Red Hot and Cole
|Date||3rd May 2014|
|Society||Hereford Musical Theatre Company|
|Venue||The Tomkins Theatre|
|Type of Production||Musical|
|Musical Director||Jenni Axtell|
Author: Louise Hickey MBE
From the moment we entered the theatre I felt part of the evening’s performance. The clever use of the ensemble mingling with the audience whilst we sipped a glass of fizz during the overture was a lovely touch. The newly decorated hall gave the perfect ambience for the 20’s set musical and the chandeliers finished the simple set off perfectly.
In his directorial debut Richard Davies made quite an impression; his attention to detail was palpable and the cast really did look as if they were having a ‘ball’. But who wouldn’t enjoy singing such well known and brilliant song’s, although there were a couple of songs that I didn’t recognise.
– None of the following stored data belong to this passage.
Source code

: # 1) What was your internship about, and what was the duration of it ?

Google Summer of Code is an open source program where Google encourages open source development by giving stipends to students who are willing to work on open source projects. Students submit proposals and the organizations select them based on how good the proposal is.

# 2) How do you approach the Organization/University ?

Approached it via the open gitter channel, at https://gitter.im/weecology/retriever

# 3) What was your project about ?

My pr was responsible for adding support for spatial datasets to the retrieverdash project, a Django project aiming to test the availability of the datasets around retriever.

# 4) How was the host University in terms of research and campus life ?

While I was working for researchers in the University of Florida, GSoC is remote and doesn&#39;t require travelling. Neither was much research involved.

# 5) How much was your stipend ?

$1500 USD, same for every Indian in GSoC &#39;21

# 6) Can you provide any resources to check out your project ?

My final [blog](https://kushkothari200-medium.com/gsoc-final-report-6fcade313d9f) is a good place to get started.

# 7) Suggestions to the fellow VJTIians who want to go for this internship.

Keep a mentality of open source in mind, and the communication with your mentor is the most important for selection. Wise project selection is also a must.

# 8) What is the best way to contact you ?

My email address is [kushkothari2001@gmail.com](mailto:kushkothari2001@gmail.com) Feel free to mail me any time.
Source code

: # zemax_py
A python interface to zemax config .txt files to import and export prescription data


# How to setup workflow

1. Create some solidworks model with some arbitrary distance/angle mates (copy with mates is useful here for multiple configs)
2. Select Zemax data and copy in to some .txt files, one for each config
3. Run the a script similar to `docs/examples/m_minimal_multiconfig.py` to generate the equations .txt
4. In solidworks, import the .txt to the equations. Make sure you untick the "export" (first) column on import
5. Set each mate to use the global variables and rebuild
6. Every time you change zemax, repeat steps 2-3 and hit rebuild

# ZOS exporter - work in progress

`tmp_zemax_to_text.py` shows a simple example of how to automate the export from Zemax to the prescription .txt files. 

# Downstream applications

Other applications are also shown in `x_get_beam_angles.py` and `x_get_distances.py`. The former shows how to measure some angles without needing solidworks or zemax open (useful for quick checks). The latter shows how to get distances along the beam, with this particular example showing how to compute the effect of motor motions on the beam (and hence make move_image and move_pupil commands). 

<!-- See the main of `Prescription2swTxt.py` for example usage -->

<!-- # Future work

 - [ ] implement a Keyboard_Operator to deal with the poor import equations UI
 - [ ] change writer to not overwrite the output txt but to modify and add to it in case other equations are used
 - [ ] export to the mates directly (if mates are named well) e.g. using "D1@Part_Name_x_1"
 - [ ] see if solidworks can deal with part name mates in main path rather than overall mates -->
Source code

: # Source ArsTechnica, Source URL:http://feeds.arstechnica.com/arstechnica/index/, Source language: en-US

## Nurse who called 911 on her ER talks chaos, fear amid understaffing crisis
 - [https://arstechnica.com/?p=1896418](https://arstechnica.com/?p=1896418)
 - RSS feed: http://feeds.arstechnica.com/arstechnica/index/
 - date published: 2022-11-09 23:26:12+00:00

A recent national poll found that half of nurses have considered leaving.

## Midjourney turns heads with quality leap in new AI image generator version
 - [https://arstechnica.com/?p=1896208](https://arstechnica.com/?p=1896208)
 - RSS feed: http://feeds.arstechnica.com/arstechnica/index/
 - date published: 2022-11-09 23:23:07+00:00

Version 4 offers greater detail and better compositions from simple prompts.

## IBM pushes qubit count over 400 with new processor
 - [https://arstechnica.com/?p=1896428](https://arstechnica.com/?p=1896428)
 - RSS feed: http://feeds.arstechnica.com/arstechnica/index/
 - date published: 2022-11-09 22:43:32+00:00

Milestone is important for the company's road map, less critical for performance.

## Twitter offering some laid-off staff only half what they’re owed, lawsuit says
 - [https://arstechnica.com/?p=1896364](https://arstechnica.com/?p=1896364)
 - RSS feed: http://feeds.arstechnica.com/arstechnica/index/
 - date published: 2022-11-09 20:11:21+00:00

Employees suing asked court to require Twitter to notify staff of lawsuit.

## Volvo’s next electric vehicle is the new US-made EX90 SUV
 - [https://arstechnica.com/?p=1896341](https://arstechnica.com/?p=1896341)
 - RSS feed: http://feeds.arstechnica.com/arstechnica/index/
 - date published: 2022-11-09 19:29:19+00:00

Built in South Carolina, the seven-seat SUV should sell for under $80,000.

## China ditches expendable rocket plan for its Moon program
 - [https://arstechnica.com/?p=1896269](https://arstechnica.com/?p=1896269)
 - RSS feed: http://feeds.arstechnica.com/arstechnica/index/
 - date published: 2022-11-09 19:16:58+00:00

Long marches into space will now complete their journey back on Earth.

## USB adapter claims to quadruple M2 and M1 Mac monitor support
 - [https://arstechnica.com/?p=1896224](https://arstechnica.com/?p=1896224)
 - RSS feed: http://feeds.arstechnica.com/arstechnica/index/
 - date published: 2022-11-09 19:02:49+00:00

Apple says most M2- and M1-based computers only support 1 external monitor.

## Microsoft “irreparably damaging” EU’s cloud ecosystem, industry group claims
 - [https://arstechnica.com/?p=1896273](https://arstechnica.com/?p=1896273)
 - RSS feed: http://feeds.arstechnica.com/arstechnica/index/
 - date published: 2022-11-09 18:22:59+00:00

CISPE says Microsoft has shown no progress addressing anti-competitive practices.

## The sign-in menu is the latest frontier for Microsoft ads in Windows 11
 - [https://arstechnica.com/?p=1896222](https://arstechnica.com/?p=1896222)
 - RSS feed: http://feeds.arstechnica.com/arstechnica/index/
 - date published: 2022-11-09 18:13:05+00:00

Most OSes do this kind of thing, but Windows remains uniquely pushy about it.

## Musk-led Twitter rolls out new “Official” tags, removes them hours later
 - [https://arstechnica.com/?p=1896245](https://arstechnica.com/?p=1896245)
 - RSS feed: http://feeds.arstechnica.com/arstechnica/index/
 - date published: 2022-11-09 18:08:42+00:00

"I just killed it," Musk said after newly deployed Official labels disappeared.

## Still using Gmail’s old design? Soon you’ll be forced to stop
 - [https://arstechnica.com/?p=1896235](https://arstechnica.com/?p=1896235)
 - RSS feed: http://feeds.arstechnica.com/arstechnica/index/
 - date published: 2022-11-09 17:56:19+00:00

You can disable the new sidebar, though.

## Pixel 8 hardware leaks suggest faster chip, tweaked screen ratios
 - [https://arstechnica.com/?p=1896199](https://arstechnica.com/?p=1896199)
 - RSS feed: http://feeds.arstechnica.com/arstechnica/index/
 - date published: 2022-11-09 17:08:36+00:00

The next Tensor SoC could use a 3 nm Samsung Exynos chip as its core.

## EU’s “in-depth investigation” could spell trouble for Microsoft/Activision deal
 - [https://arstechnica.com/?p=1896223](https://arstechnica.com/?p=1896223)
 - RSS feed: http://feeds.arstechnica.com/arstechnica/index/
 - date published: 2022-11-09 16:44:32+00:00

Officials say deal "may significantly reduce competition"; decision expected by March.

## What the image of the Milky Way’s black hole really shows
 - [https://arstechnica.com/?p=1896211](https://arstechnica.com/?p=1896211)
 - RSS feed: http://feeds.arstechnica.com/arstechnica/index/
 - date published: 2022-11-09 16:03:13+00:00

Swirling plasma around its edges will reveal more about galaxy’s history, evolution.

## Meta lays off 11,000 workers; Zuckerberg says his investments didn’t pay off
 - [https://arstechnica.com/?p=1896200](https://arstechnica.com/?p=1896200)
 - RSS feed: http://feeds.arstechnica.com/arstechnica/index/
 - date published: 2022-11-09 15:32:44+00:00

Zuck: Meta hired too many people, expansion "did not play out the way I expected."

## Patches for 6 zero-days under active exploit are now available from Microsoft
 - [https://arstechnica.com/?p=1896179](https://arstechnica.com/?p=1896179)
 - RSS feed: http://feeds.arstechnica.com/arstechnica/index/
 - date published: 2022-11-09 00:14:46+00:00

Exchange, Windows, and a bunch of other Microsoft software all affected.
The principal cast members were all good, and Steve Allan as Cole Porter could not only sing but he could act too which was evident in his portrayal of the tormented but very talented man. The story itself was a little difficult to follow at times but that did not detract from the wonderful performances of the cast. Nicky Willett’s gave her best performance to date in the role of Elsa Maxwell; she was very convincing. I loved Nicky and Steve’s ‘True Love’ toward the end of the show, (that’s when some of the audience started to cry!) Newcomer to HMTC Olivia Jackson was excellent as Bricktop and had powerful songs to sing which she handled effortlessly. Trudy Connolly was a very creditable Ethel Merman and so was David Newton as Noel Coward. Charlotte Glasspool as Linda and Brad Langston as Paul were very good in their supporting roles. The songs were beautifully sung by everyone and were quite intense at times. Therefore it was nice to have some light relief when Mark Price as Monty Woolley sang ‘Don’t fence me in’; he had the audience in stitches.
Wonderful choreography by the talented young Sam Stokes added the finishing touches to what was a very polished performance by everyone.